Impact of tariffs on global commodities & agriculture

Wider reaching implications of tariffs are likely to impact global commodity markets, and therefore agriculture indirectly, in a more significant way. The tariff regime risks throwing many established commodity markets out of balance, through the reduction or boycotting of significant US exports such as machinery, oil and fertilisers, and the risk of retaliatory tariffs increasing prices. As seen following the beginning of the war in Ukraine, supply chain disruptions and economic trade sanctions on Russia caused price spikes and volatility in oil and fertiliser markets.

Figure 2: Imports to the UK from the US. Source US Census Bureau

What happens next?

According to the World Trade Organisation, the continuation or escalation of US tariffs risks a steep decline of global trade with North America. The WTO has also revised global goods trade statistics for 2025, from a 2.7% growth to a 0.2% decline. However, it is also expected that, as a result, other regions will and are moving quickly to reorient trade relations with alternative countries, and are likely to see trade growth. This is particularly the case in the Asian and European blocs.
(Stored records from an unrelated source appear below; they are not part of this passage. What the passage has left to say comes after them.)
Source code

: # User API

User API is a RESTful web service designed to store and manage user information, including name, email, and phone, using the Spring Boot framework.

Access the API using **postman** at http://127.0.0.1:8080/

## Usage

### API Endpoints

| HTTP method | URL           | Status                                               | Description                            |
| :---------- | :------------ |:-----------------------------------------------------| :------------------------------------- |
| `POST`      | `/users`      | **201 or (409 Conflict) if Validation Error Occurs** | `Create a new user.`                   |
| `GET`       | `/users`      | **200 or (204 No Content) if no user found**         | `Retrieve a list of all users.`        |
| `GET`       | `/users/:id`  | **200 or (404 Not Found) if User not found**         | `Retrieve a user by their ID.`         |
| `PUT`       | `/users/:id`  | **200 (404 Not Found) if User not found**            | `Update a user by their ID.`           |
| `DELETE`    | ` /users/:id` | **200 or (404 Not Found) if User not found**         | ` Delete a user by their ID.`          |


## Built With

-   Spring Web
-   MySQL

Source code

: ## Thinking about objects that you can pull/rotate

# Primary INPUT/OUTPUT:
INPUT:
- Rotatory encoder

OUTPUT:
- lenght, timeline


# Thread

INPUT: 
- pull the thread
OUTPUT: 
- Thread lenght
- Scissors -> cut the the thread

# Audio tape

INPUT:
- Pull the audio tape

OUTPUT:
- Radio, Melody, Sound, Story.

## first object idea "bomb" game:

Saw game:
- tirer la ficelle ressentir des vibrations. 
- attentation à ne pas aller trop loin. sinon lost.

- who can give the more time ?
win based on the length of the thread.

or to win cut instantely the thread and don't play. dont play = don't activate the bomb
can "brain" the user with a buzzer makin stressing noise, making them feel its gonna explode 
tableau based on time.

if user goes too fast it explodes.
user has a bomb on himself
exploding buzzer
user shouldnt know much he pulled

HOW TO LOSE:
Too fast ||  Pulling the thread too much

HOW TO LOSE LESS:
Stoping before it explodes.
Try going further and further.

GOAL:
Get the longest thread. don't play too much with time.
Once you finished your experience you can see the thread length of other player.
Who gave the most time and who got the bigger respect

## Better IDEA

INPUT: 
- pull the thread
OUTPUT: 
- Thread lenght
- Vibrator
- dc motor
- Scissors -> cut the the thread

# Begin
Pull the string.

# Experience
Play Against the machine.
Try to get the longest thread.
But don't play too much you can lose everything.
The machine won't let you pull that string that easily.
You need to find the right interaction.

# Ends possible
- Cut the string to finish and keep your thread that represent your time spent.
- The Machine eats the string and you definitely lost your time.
China has been a major exporter of electronics, machinery & mechanical appliances, sports equipment, plastics, steel, textiles & clothes to the US, but also has a large trade surplus with other western countries, and increasing exports to the Global South (developing countries).

While the US is attempting to encourage other countries to move away from trade with China, blanket tariffs on all countries are likely to do the opposite, uniting countries to coordinate responses and create new markets, bypassing the US. Until the 90-day period for negotiating trade agreements is up, however, the scale of impact remains uncertain.